---------- DATA FOR THIS TASK

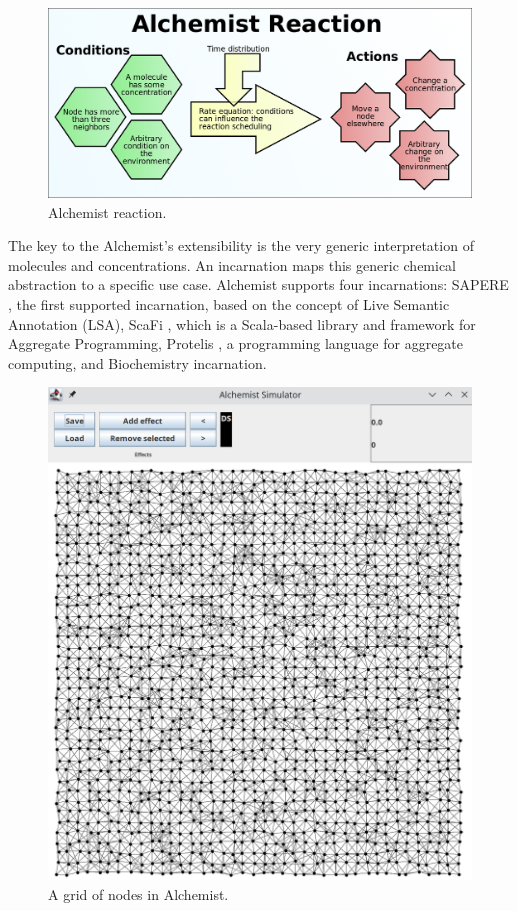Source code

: \documentclass[12pt,a4paper,openright,twoside]{book}
\begin{document}
\begin{figure}[h!]
  \centering
  \includegraphics[width=\textwidth]{figures/alchemist-reaction.png}
  \caption{Alchemist reaction.}
  \label{fig:alchemist-reaction}
\end{figure}

The key to the Alchemist's extensibility is the very generic interpretation of molecules and concentrations. An incarnation maps this generic chemical abstraction to a specific use case.
Alchemist supports four incarnations:
SAPERE \cite{DBLP:conf/saso/CastelliMRZ11}, the first supported incarnation, based on the concept of Live Semantic Annotation (LSA),
ScaFi \cite{DBLP:journals/softx/CasadeiVAP22}, which is a Scala-based library and framework for Aggregate Programming,
Protelis \cite{DBLP:conf/sac/PianiniVB15}, a programming language for aggregate computing, and
Biochemistry incarnation.

\begin{figure}[h!]
  \centering
  \includegraphics[width=\textwidth]{figures/alchemist.png}
  \caption{A grid of nodes in Alchemist.}
\end{figure}
\end{document}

--------------------

## YOUR OBJECTIVE
The answer should be the exact lines running from the line containing "grid of nodes" to the last line of the entries, with nothing else.

## SOLUTION BELOW
  \caption{A grid of nodes in Alchemist.}
\end{figure}
\end{document}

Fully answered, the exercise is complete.